**RECORDS FOR THIS EXERCISE:**
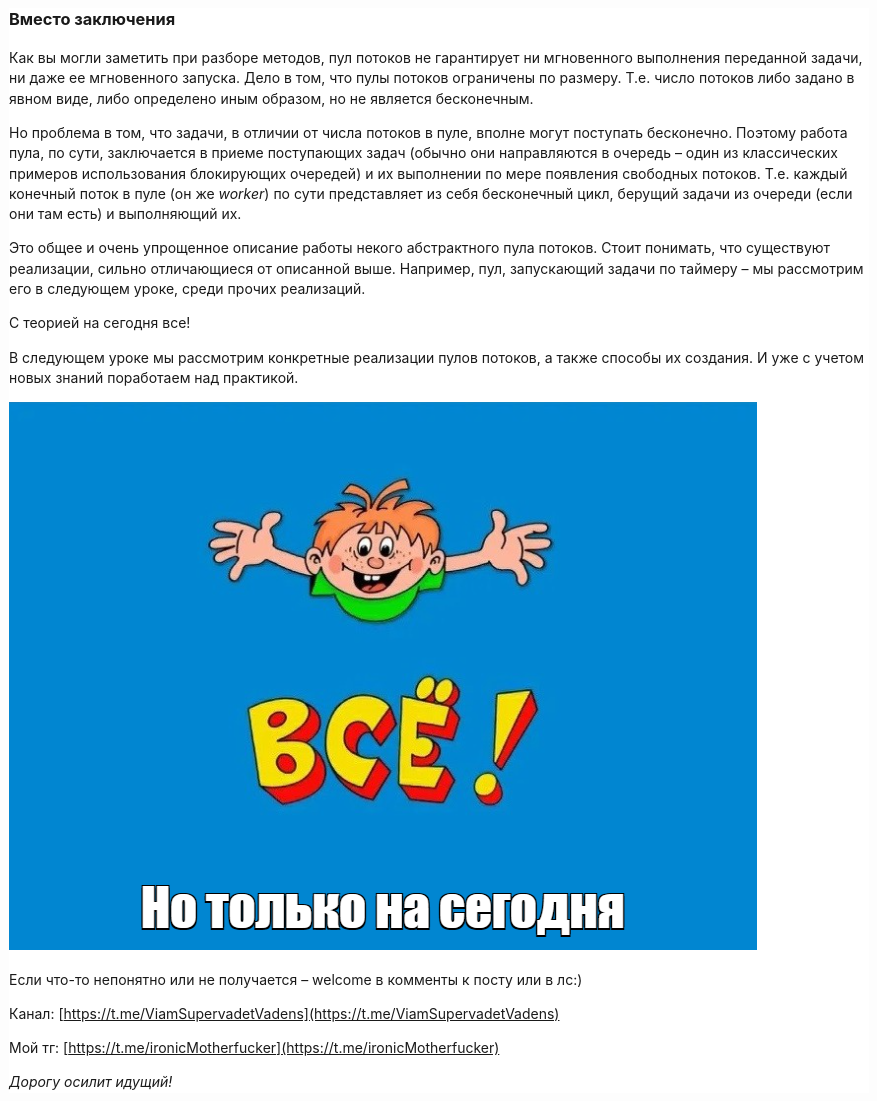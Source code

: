 ### Вместо заключения

Как вы могли заметить при разборе методов, пул потоков не гарантирует ни мгновенного выполнения переданной задачи, ни даже ее мгновенного запуска. Дело в том, что пулы потоков ограничены по размеру. Т.е. число потоков либо задано в явном виде, либо определено иным образом, но не является бесконечным.

Но проблема в том, что задачи, в отличии от числа потоков в пуле, вполне могут поступать бесконечно. Поэтому работа пула, по сути, заключается в приеме поступающих задач (обычно они направляются в очередь – один из классических примеров использования блокирующих очередей) и их выполнении по мере появления свободных потоков. Т.е. каждый конечный поток в пуле (он же _worker_) по сути представляет из себя бесконечный цикл, берущий задачи из очереди (если они там есть) и выполняющий их.

Это общее и очень упрощенное описание работы некого абстрактного пула потоков. Стоит понимать, что существуют реализации, сильно отличающиеся от описанной выше. Например, пул, запускающий задачи по таймеру – мы рассмотрим его в следующем уроке, среди прочих реализаций.

С теорией на сегодня все!

В следующем уроке мы рассмотрим конкретные реализации пулов потоков, а также способы их создания. И уже с учетом новых знаний поработаем над практикой.

![](../../commonmedia/footer.png)

Если что-то непонятно или не получается – welcome в комменты к посту или в лс:)

Канал: [https://t.me/ViamSupervadetVadens](https://t.me/ViamSupervadetVadens)

Мой тг: [https://t.me/ironicMotherfucker](https://t.me/ironicMotherfucker)

_Дорогу осилит идущий!_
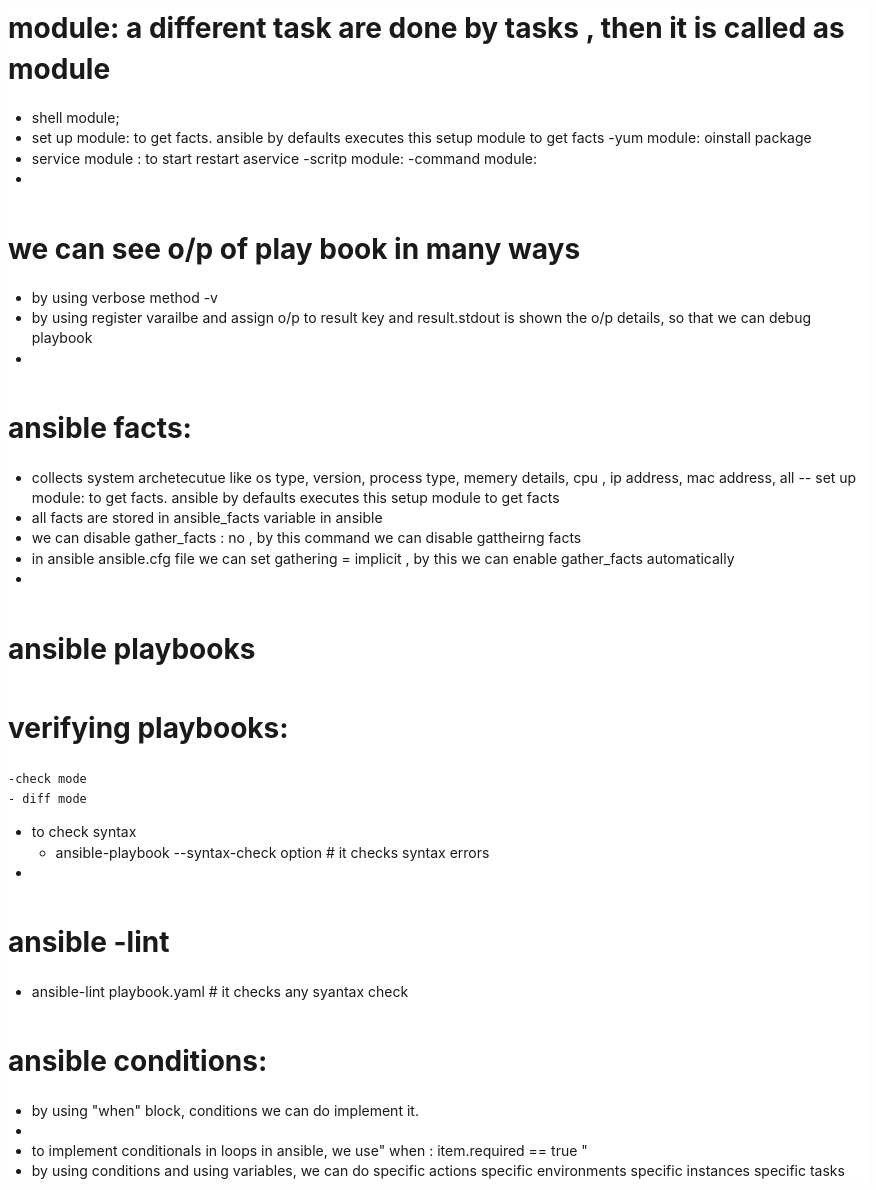 # module: a different task are done by tasks , then it is called as module
- shell module; 
- set up module: to get facts. ansible by defaults executes this setup module to get facts
-yum module: oinstall package
- service module : to start restart aservice
-scritp module:
-command module: 
- 

# we can see o/p of play book in many ways
- by using verbose method -v
- by using register varailbe and assign o/p to result key and result.stdout is shown the o/p details, so that we can debug playbook
- 

# ansible facts:
- collects system archetecutue like os type, version, process type, memery details, cpu , ip address, mac address, all 
-- set up module: to get facts. ansible by defaults executes this setup module to get facts
- all facts are stored in ansible_facts variable  in ansible
- we can disable gather_facts : no , by this command we can disable gattheirng facts
- in ansible ansible.cfg file we can set gathering = implicit , by this we can enable gather_facts automatically
- 

# ansible playbooks


# verifying  playbooks:
	-check mode
	- diff mode
- to check syntax 
	- ansible-playbook --syntax-check option  # it checks syntax errors
- 


# ansible -lint
- ansible-lint playbook.yaml   # it checks any syantax check 

#

# ansible conditions:
- by using "when" block, conditions we can do implement it.
- 
-  to implement conditionals in loops in ansible, we use" when : item.required == true " 
- by using conditions and using variables, we can do specific actions specific environments specific instances specific tasks
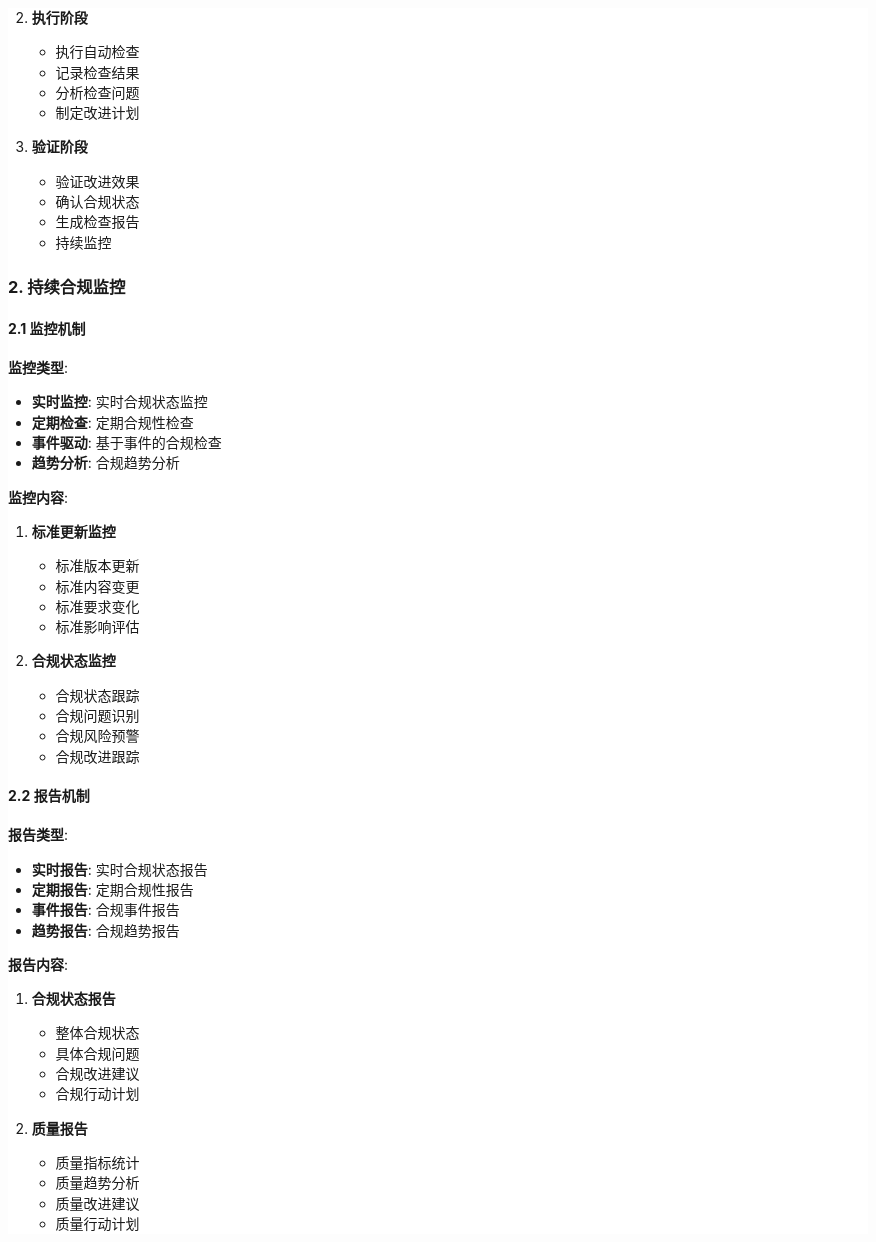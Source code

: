 2. **执行阶段**
   - 执行自动检查
   - 记录检查结果
   - 分析检查问题
   - 制定改进计划

3. **验证阶段**
   - 验证改进效果
   - 确认合规状态
   - 生成检查报告
   - 持续监控

### 2. 持续合规监控

#### 2.1 监控机制

**监控类型**:

- **实时监控**: 实时合规状态监控
- **定期检查**: 定期合规性检查
- **事件驱动**: 基于事件的合规检查
- **趋势分析**: 合规趋势分析

**监控内容**:

1. **标准更新监控**
   - 标准版本更新
   - 标准内容变更
   - 标准要求变化
   - 标准影响评估

2. **合规状态监控**
   - 合规状态跟踪
   - 合规问题识别
   - 合规风险预警
   - 合规改进跟踪

#### 2.2 报告机制

**报告类型**:

- **实时报告**: 实时合规状态报告
- **定期报告**: 定期合规性报告
- **事件报告**: 合规事件报告
- **趋势报告**: 合规趋势报告

**报告内容**:

1. **合规状态报告**
   - 整体合规状态
   - 具体合规问题
   - 合规改进建议
   - 合规行动计划

2. **质量报告**
   - 质量指标统计
   - 质量趋势分析
   - 质量改进建议
   - 质量行动计划

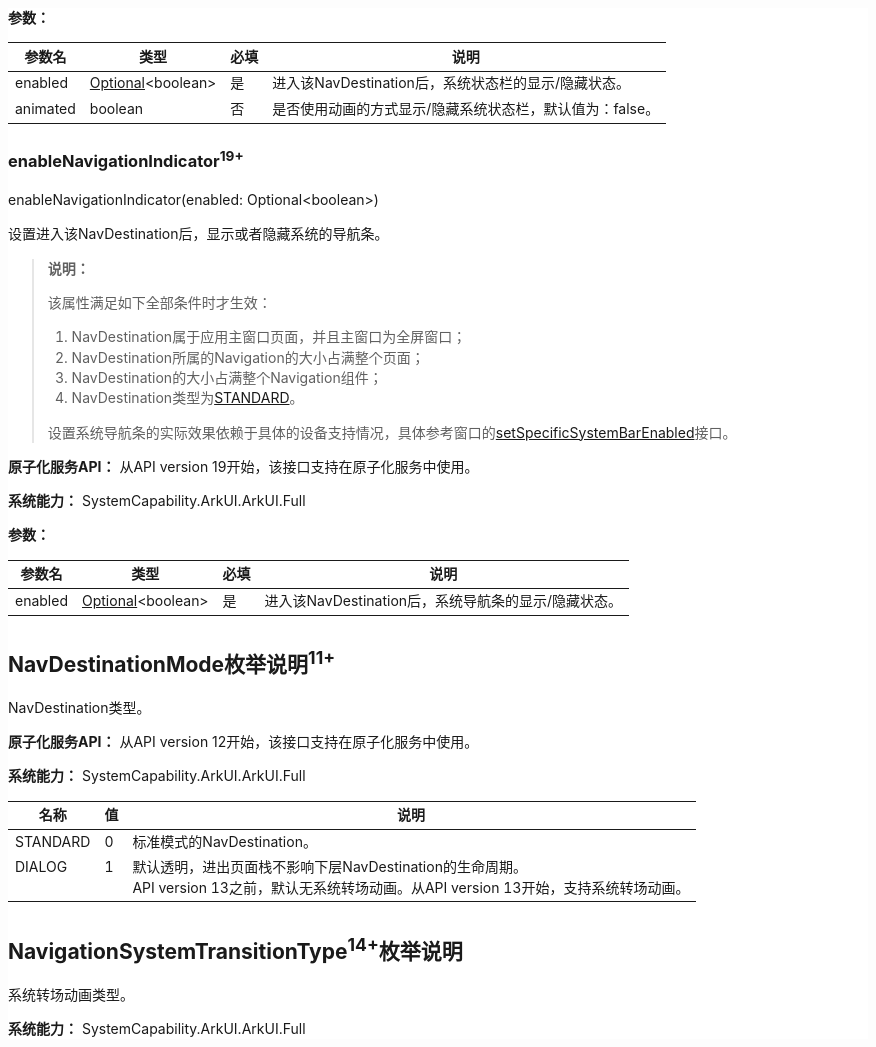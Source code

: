 **参数：**

| 参数名 | 类型    | 必填 | 说明                                                         |
| ------ | ------- | ---- | ------------------------------------------------------------ |
| enabled  | [Optional](ts-universal-attributes-custom-property.md#optional12)&lt;boolean&gt; | 是   | 进入该NavDestination后，系统状态栏的显示/隐藏状态。 |
| animated  | boolean | 否   | 是否使用动画的方式显示/隐藏系统状态栏，默认值为：false。 |

### enableNavigationIndicator<sup>19+</sup>

enableNavigationIndicator(enabled: Optional&lt;boolean&gt;)

设置进入该NavDestination后，显示或者隐藏系统的导航条。

> **说明：**
>
> 该属性满足如下全部条件时才生效：
> 1. NavDestination属于应用主窗口页面，并且主窗口为全屏窗口；
> 2. NavDestination所属的Navigation的大小占满整个页面；
> 3. NavDestination的大小占满整个Navigation组件；
> 4. NavDestination类型为[STANDARD](#navdestinationmode枚举说明11)。
>
> 设置系统导航条的实际效果依赖于具体的设备支持情况，具体参考窗口的[setSpecificSystemBarEnabled](../js-apis-window.md#setspecificsystembarenabled11)接口。

**原子化服务API：** 从API version 19开始，该接口支持在原子化服务中使用。

**系统能力：** SystemCapability.ArkUI.ArkUI.Full

**参数：**

| 参数名 | 类型    | 必填 | 说明                                                         |
| ------ | ------- | ---- | ------------------------------------------------------------ |
| enabled  | [Optional](ts-universal-attributes-custom-property.md#optional12)&lt;boolean&gt; | 是   | 进入该NavDestination后，系统导航条的显示/隐藏状态。 |

## NavDestinationMode枚举说明<sup>11+</sup>

NavDestination类型。

**原子化服务API：** 从API version 12开始，该接口支持在原子化服务中使用。

**系统能力：** SystemCapability.ArkUI.ArkUI.Full

| 名称   | 值 | 说明                                     |
| ---- | --- | ---------------------------------------- |
| STANDARD | 0 | 标准模式的NavDestination。                       |
| DIALOG | 1 | 默认透明，进出页面栈不影响下层NavDestination的生命周期。<br />API version 13之前，默认无系统转场动画。从API version 13开始，支持系统转场动画。  |

## NavigationSystemTransitionType<sup>14+</sup>枚举说明

系统转场动画类型。

**系统能力：** SystemCapability.ArkUI.ArkUI.Full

**WORK INSTRUCTION:** In transcribing the material above, reproduce each line exactly and include none of the pictures.

**ANSWER TO THIS PROBLEM:**
Source code

: ### Вместо заключения

Как вы могли заметить при разборе методов, пул потоков не гарантирует ни мгновенного выполнения переданной задачи, ни даже ее мгновенного запуска. Дело в том, что пулы потоков ограничены по размеру. Т.е. число потоков либо задано в явном виде, либо определено иным образом, но не является бесконечным.

Но проблема в том, что задачи, в отличии от числа потоков в пуле, вполне могут поступать бесконечно. Поэтому работа пула, по сути, заключается в приеме поступающих задач (обычно они направляются в очередь – один из классических примеров использования блокирующих очередей) и их выполнении по мере появления свободных потоков. Т.е. каждый конечный поток в пуле (он же _worker_) по сути представляет из себя бесконечный цикл, берущий задачи из очереди (если они там есть) и выполняющий их.

Это общее и очень упрощенное описание работы некого абстрактного пула потоков. Стоит понимать, что существуют реализации, сильно отличающиеся от описанной выше. Например, пул, запускающий задачи по таймеру – мы рассмотрим его в следующем уроке, среди прочих реализаций.

С теорией на сегодня все!

В следующем уроке мы рассмотрим конкретные реализации пулов потоков, а также способы их создания. И уже с учетом новых знаний поработаем над практикой.

![](../../commonmedia/footer.png)

Если что-то непонятно или не получается – welcome в комменты к посту или в лс:)

Канал: [https://t.me/ViamSupervadetVadens](https://t.me/ViamSupervadetVadens)

Мой тг: [https://t.me/ironicMotherfucker](https://t.me/ironicMotherfucker)

_Дорогу осилит идущий!_
 # module: a different task are done by tasks , then it is called as module
- shell module; 
- set up module: to get facts. ansible by defaults executes this setup module to get facts
-yum module: oinstall package
- service module : to start restart aservice
-scritp module:
-command module: 
- 

# we can see o/p of play book in many ways
- by using verbose method -v
- by using register varailbe and assign o/p to result key and result.stdout is shown the o/p details, so that we can debug playbook
- 

# ansible facts:
- collects system archetecutue like os type, version, process type, memery details, cpu , ip address, mac address, all 
-- set up module: to get facts. ansible by defaults executes this setup module to get facts
- all facts are stored in ansible_facts variable  in ansible
- we can disable gather_facts : no , by this command we can disable gattheirng facts
- in ansible ansible.cfg file we can set gathering = implicit , by this we can enable gather_facts automatically
- 

# ansible playbooks


# verifying  playbooks:
	-check mode
	- diff mode
- to check syntax 
	- ansible-playbook --syntax-check option  # it checks syntax errors
- 


# ansible -lint
- ansible-lint playbook.yaml   # it checks any syantax check 

#

# ansible conditions:
- by using "when" block, conditions we can do implement it.
- 
-  to implement conditionals in loops in ansible, we use" when : item.required == true " 
- by using conditions and using variables, we can do specific actions specific environments specific instances specific tasks
Source code

: 2. **执行阶段**
   - 执行自动检查
   - 记录检查结果
   - 分析检查问题
   - 制定改进计划

3. **验证阶段**
   - 验证改进效果
   - 确认合规状态
   - 生成检查报告
   - 持续监控

### 2. 持续合规监控

#### 2.1 监控机制

**监控类型**:

- **实时监控**: 实时合规状态监控
- **定期检查**: 定期合规性检查
- **事件驱动**: 基于事件的合规检查
- **趋势分析**: 合规趋势分析

**监控内容**:

1. **标准更新监控**
   - 标准版本更新
   - 标准内容变更
   - 标准要求变化
   - 标准影响评估

2. **合规状态监控**
   - 合规状态跟踪
   - 合规问题识别
   - 合规风险预警
   - 合规改进跟踪

#### 2.2 报告机制

**报告类型**:

- **实时报告**: 实时合规状态报告
- **定期报告**: 定期合规性报告
- **事件报告**: 合规事件报告
- **趋势报告**: 合规趋势报告

**报告内容**:

1. **合规状态报告**
   - 整体合规状态
   - 具体合规问题
   - 合规改进建议
   - 合规行动计划

2. **质量报告**
   - 质量指标统计
   - 质量趋势分析
   - 质量改进建议
   - 质量行动计划

Source code

: **参数：**

| 参数名 | 类型    | 必填 | 说明                                                         |
| ------ | ------- | ---- | ------------------------------------------------------------ |
| enabled  | [Optional](ts-universal-attributes-custom-property.md#optional12)&lt;boolean&gt; | 是   | 进入该NavDestination后，系统状态栏的显示/隐藏状态。 |
| animated  | boolean | 否   | 是否使用动画的方式显示/隐藏系统状态栏，默认值为：false。 |

### enableNavigationIndicator<sup>19+</sup>

enableNavigationIndicator(enabled: Optional&lt;boolean&gt;)

设置进入该NavDestination后，显示或者隐藏系统的导航条。

> **说明：**
>
> 该属性满足如下全部条件时才生效：
> 1. NavDestination属于应用主窗口页面，并且主窗口为全屏窗口；
> 2. NavDestination所属的Navigation的大小占满整个页面；
> 3. NavDestination的大小占满整个Navigation组件；
> 4. NavDestination类型为[STANDARD](#navdestinationmode枚举说明11)。
>
> 设置系统导航条的实际效果依赖于具体的设备支持情况，具体参考窗口的[setSpecificSystemBarEnabled](../js-apis-window.md#setspecificsystembarenabled11)接口。

**原子化服务API：** 从API version 19开始，该接口支持在原子化服务中使用。

**系统能力：** SystemCapability.ArkUI.ArkUI.Full

**参数：**

| 参数名 | 类型    | 必填 | 说明                                                         |
| ------ | ------- | ---- | ------------------------------------------------------------ |
| enabled  | [Optional](ts-universal-attributes-custom-property.md#optional12)&lt;boolean&gt; | 是   | 进入该NavDestination后，系统导航条的显示/隐藏状态。 |

## NavDestinationMode枚举说明<sup>11+</sup>

NavDestination类型。

**原子化服务API：** 从API version 12开始，该接口支持在原子化服务中使用。

**系统能力：** SystemCapability.ArkUI.ArkUI.Full

| 名称   | 值 | 说明                                     |
| ---- | --- | ---------------------------------------- |
| STANDARD | 0 | 标准模式的NavDestination。                       |
| DIALOG | 1 | 默认透明，进出页面栈不影响下层NavDestination的生命周期。<br />API version 13之前，默认无系统转场动画。从API version 13开始，支持系统转场动画。  |

## NavigationSystemTransitionType<sup>14+</sup>枚举说明

系统转场动画类型。

**系统能力：** SystemCapability.ArkUI.ArkUI.Full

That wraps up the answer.